Intelligence Repositories
ThreatNG enriches the OEM platform with deep-web intelligence, allowing partners to sell "Dark Web Monitoring" as a premium service.
DarCache Dark Web Intelligence: ThreatNG continuously scrapes underground marketplaces for credentials and data related to the client's domains. If an employee's email and password appear in a breach dump, ThreatNG feeds this intelligence into the OEM platform, triggering a "Compromised Credential" alert for the partner to manage.
Ransomware Intelligence: This repository correlates client assets with ransomware groups' known entry vectors. If a client exposes a specific VPN vulnerability known to be exploited by a verified ransomware gang, ThreatNG flags this as an "Imminent Threat," allowing the partner to prioritize emergency patching.
Complementary Solutions
ThreatNG serves as the backend intelligence core, integrating seamlessly with the partner's existing service delivery stack to create a unified DRP offering.

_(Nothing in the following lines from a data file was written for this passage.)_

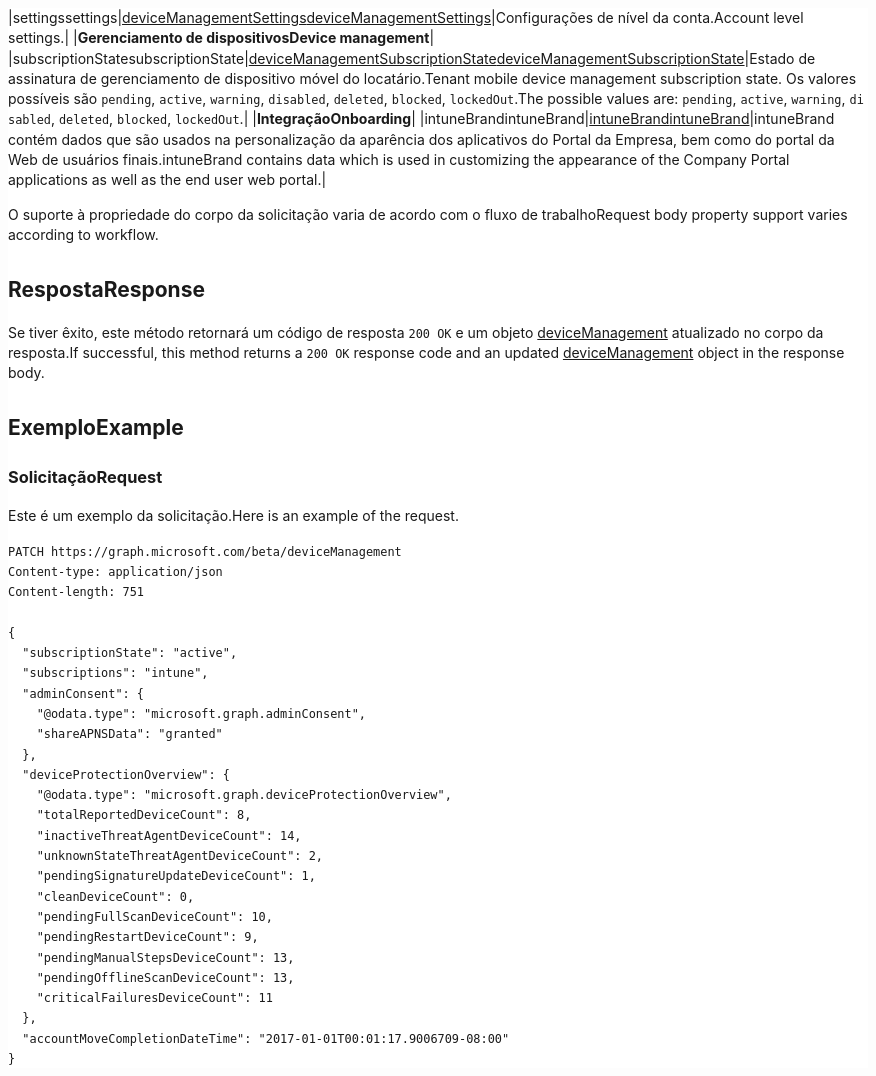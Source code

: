 |<span data-ttu-id="a0b8f-161">settings</span><span class="sxs-lookup"><span data-stu-id="a0b8f-161">settings</span></span>|[<span data-ttu-id="a0b8f-162">deviceManagementSettings</span><span class="sxs-lookup"><span data-stu-id="a0b8f-162">deviceManagementSettings</span></span>](../resources/intune-deviceconfig-devicemanagementsettings.md)|<span data-ttu-id="a0b8f-163">Configurações de nível da conta.</span><span class="sxs-lookup"><span data-stu-id="a0b8f-163">Account level settings.</span></span>|
|<span data-ttu-id="a0b8f-164">**Gerenciamento de dispositivos**</span><span class="sxs-lookup"><span data-stu-id="a0b8f-164">**Device management**</span></span>|
|<span data-ttu-id="a0b8f-165">subscriptionState</span><span class="sxs-lookup"><span data-stu-id="a0b8f-165">subscriptionState</span></span>|[<span data-ttu-id="a0b8f-166">deviceManagementSubscriptionState</span><span class="sxs-lookup"><span data-stu-id="a0b8f-166">deviceManagementSubscriptionState</span></span>](../resources/intune-devices-devicemanagementsubscriptionstate.md)|<span data-ttu-id="a0b8f-167">Estado de assinatura de gerenciamento de dispositivo móvel do locatário.</span><span class="sxs-lookup"><span data-stu-id="a0b8f-167">Tenant mobile device management subscription state.</span></span> <span data-ttu-id="a0b8f-168">Os valores possíveis são `pending`, `active`, `warning`, `disabled`, `deleted`, `blocked`, `lockedOut`.</span><span class="sxs-lookup"><span data-stu-id="a0b8f-168">The possible values are: `pending`, `active`, `warning`, `disabled`, `deleted`, `blocked`, `lockedOut`.</span></span>|
|<span data-ttu-id="a0b8f-169">**Integração**</span><span class="sxs-lookup"><span data-stu-id="a0b8f-169">**Onboarding**</span></span>|
|<span data-ttu-id="a0b8f-170">intuneBrand</span><span class="sxs-lookup"><span data-stu-id="a0b8f-170">intuneBrand</span></span>|[<span data-ttu-id="a0b8f-171">intuneBrand</span><span class="sxs-lookup"><span data-stu-id="a0b8f-171">intuneBrand</span></span>](../resources/intune-onboarding-intunebrand.md)|<span data-ttu-id="a0b8f-172">intuneBrand contém dados que são usados na personalização da aparência dos aplicativos do Portal da Empresa, bem como do portal da Web de usuários finais.</span><span class="sxs-lookup"><span data-stu-id="a0b8f-172">intuneBrand contains data which is used in customizing the appearance of the Company Portal applications as well as the end user web portal.</span></span>|

<span data-ttu-id="a0b8f-173">O suporte à propriedade do corpo da solicitação varia de acordo com o fluxo de trabalho</span><span class="sxs-lookup"><span data-stu-id="a0b8f-173">Request body property support varies according to workflow.</span></span>

## <a name="response"></a><span data-ttu-id="a0b8f-174">Resposta</span><span class="sxs-lookup"><span data-stu-id="a0b8f-174">Response</span></span>
<span data-ttu-id="a0b8f-175">Se tiver êxito, este método retornará um código de resposta `200 OK` e um objeto [deviceManagement](../resources/intune-shared-devicemanagement.md) atualizado no corpo da resposta.</span><span class="sxs-lookup"><span data-stu-id="a0b8f-175">If successful, this method returns a `200 OK` response code and an updated [deviceManagement](../resources/intune-shared-devicemanagement.md) object in the response body.</span></span>

## <a name="example"></a><span data-ttu-id="a0b8f-176">Exemplo</span><span class="sxs-lookup"><span data-stu-id="a0b8f-176">Example</span></span>

### <a name="request"></a><span data-ttu-id="a0b8f-177">Solicitação</span><span class="sxs-lookup"><span data-stu-id="a0b8f-177">Request</span></span>
<span data-ttu-id="a0b8f-178">Este é um exemplo da solicitação.</span><span class="sxs-lookup"><span data-stu-id="a0b8f-178">Here is an example of the request.</span></span>
``` http
PATCH https://graph.microsoft.com/beta/deviceManagement
Content-type: application/json
Content-length: 751

{
  "subscriptionState": "active",
  "subscriptions": "intune",
  "adminConsent": {
    "@odata.type": "microsoft.graph.adminConsent",
    "shareAPNSData": "granted"
  },
  "deviceProtectionOverview": {
    "@odata.type": "microsoft.graph.deviceProtectionOverview",
    "totalReportedDeviceCount": 8,
    "inactiveThreatAgentDeviceCount": 14,
    "unknownStateThreatAgentDeviceCount": 2,
    "pendingSignatureUpdateDeviceCount": 1,
    "cleanDeviceCount": 0,
    "pendingFullScanDeviceCount": 10,
    "pendingRestartDeviceCount": 9,
    "pendingManualStepsDeviceCount": 13,
    "pendingOfflineScanDeviceCount": 13,
    "criticalFailuresDeviceCount": 11
  },
  "accountMoveCompletionDateTime": "2017-01-01T00:01:17.9006709-08:00"
}
```

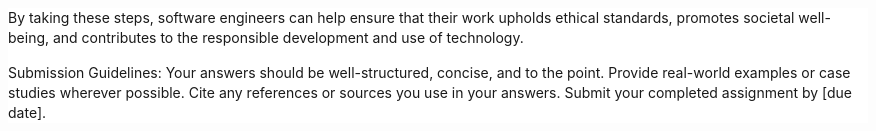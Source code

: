 By taking these steps, software engineers can help ensure that their work upholds ethical standards, promotes societal well-being, and contributes to the responsible development and use of technology.

Submission Guidelines:
Your answers should be well-structured, concise, and to the point.
Provide real-world examples or case studies wherever possible.
Cite any references or sources you use in your answers.
Submit your completed assignment by [due date].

Complementary Solution (SIEM): ThreatNG sends high-fidelity alerts regarding exposed assets and dark web findings directly into the partner's Security Information and Event Management (SIEM) system. This allows the partner's SOC analysts to view external DRP alerts alongside internal network logs in a single pane of glass.
Complementary Solution (Ticketing & PSA Systems): ThreatNG pushes remediation tasks into Professional Services Automation (PSA) tools (like ConnectWise or ServiceNow). When ThreatNG detects a risk (e.g., an open RDP port), it automatically creates a service ticket in the PSA, streamlining the partner's support team's workflow to resolve the issue for the client.
Complementary Solution (SOAR): ThreatNG triggers automated playbooks in Security Orchestration, Automation, and Response (SOAR) platforms. If ThreatNG identifies a confirmed phishing domain targeting a client, the SOAR platform can use this data to automatically submit a takedown request to the registrar or update the client's email gateway blocklist.
Examples of ThreatNG Helping
Helping MSPs Scale: ThreatNG helps a Managed Service Provider (MSP) launch a new "Digital Risk Protection" service line without hiring a team of researchers. The MSP uses ThreatNG's automated discovery to instantly generate risk reports for 50 new clients, identifying critical exposures in the first week.
Helping Protect Client Brands: ThreatNG helps a security vendor identify a network of fake mobile apps impersonating their banking client. The Domain Intelligence module traced the apps to a single threat-actor infrastructure, enabling the vendor to issue a takedown notice and protect the bank's customers from fraud.
Helping Prevent Supply Chain Attacks: ThreatNG helps an OEM partner detect that a client's website was loading a compromised JavaScript file from a third-party advertising vendor. The immediate alert allowed the partner to block the malicious script, preventing a "Magecart" data skimming attack on the client's checkout page.
Examples of ThreatNG Working with Complementary Solutions
Working with Vulnerability Scanners: ThreatNG identified a forgotten marketing subdomain missing from the client's inventory. It passes this new URL to the partner's vulnerability scanner, ensuring the scanner tests the asset for software flaws (CVEs) and providing the client with 100% coverage.
Working with Threat Intelligence Platforms (TIP): ThreatNG feeds client-specific asset data into a TIP. The TIP correlates this with global threat feeds and alerts the partner if a known threat actor is targeting specific technologies (e.g., a specific version of Apache) on the client's perimeter, as detected by ThreatNG.